Rendered images with source text
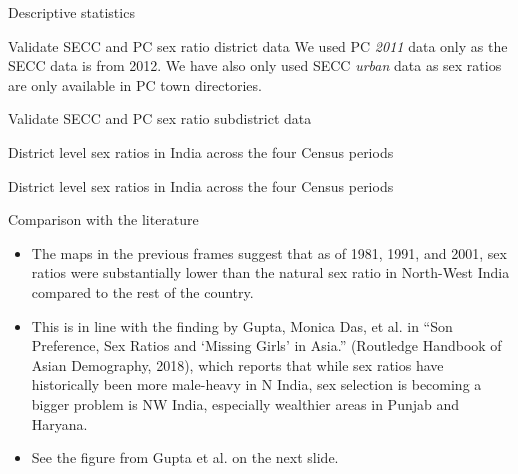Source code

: \documentclass[aspectratio=169]{beamer}
\begin{document}
\begin{section}{Descriptive statistics}
  \begin{frame}{Validate SECC and PC sex ratio district data}
    \small{We used PC \emph{2011} data only as the SECC data is from 2012. We
    have also only used SECC \emph{urban} data as sex ratios are only
    available in PC town directories.}
    \centering
  \end{frame}
  \begin{frame}{Validate SECC and PC sex ratio subdistrict data}
    \centering
  \end{frame}

\begin{frame}{District level sex ratios in India across the four Census periods}
  \centering
  \end{frame}
\begin{frame}{District level sex ratios in India across the four Census periods}
  \centering
\end{frame}

\begin{frame}{Comparison with the literature}
  \begin{itemize}
    \item The maps in the previous frames suggest that as of 1981, 1991, and
  2001, sex ratios were substantially lower than the natural sex ratio
  in North-West India compared to the rest of the country.
  \item This is in line with the finding by Gupta, Monica Das, et al. in “Son Preference,
  Sex Ratios and ‘Missing Girls’ in Asia.” (Routledge Handbook of Asian
  Demography, 2018), which reports that while sex ratios have
  historically been more male-heavy in N India, sex selection is
  becoming a bigger problem is NW India, especially wealthier areas in
  Punjab and Haryana.
  \item See the figure from Gupta et al. on the next slide.
   \end{itemize}
\end{frame}


\end{section}
\end{document}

**Exercise directions**:
Report each line of the data in which "only" occurs.

**Exercise output**:
    \small{We used PC \emph{2011} data only as the SECC data is from 2012. We
    have also only used SECC \emph{urban} data as sex ratios are only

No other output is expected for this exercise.